• _Task material_
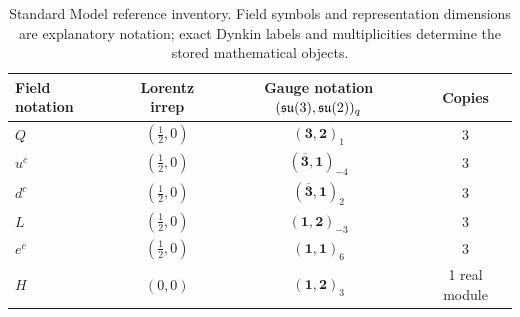 \begin{table}[htb]
\centering
\begin{tabular}{lccc}
\toprule
Field notation & Lorentz irrep & Gauge notation $(\su(3),\su(2))_q$ & Copies \\
\midrule
$Q$ & $(\tfrac12,0)$ & $(\mathbf3,\mathbf2)_{1}$ & 3 \\
$u^c$ & $(\tfrac12,0)$ & $(\overline{\mathbf3},\mathbf1)_{-4}$ & 3 \\
$d^c$ & $(\tfrac12,0)$ & $(\overline{\mathbf3},\mathbf1)_{2}$ & 3 \\
$L$ & $(\tfrac12,0)$ & $(\mathbf1,\mathbf2)_{-3}$ & 3 \\
$e^c$ & $(\tfrac12,0)$ & $(\mathbf1,\mathbf1)_{6}$ & 3 \\
$H$ & $(0,0)$ & $(\mathbf1,\mathbf2)_{3}$ & 1 real module \\
\bottomrule
\end{tabular}
\caption{Standard Model reference inventory. Field symbols and representation dimensions are explanatory notation; exact Dynkin labels and multiplicities determine the stored mathematical objects.}
\label{tab:sm}
\end{table}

• _Work request_
All records above must be copied exactly, though the pictures they hold are to be left out.

• _Output for this exercise_
 \begin{table}[htb]
\centering
\begin{tabular}{lccc}
\toprule
Field notation & Lorentz irrep & Gauge notation $(\su(3),\su(2))_q$ & Copies \\
\midrule
$Q$ & $(\tfrac12,0)$ & $(\mathbf3,\mathbf2)_{1}$ & 3 \\
$u^c$ & $(\tfrac12,0)$ & $(\overline{\mathbf3},\mathbf1)_{-4}$ & 3 \\
$d^c$ & $(\tfrac12,0)$ & $(\overline{\mathbf3},\mathbf1)_{2}$ & 3 \\
$L$ & $(\tfrac12,0)$ & $(\mathbf1,\mathbf2)_{-3}$ & 3 \\
$e^c$ & $(\tfrac12,0)$ & $(\mathbf1,\mathbf1)_{6}$ & 3 \\
$H$ & $(0,0)$ & $(\mathbf1,\mathbf2)_{3}$ & 1 real module \\
\bottomrule
\end{tabular}
\caption{Standard Model reference inventory. Field symbols and representation dimensions are explanatory notation; exact Dynkin labels and multiplicities determine the stored mathematical objects.}
\label{tab:sm}
\end{table}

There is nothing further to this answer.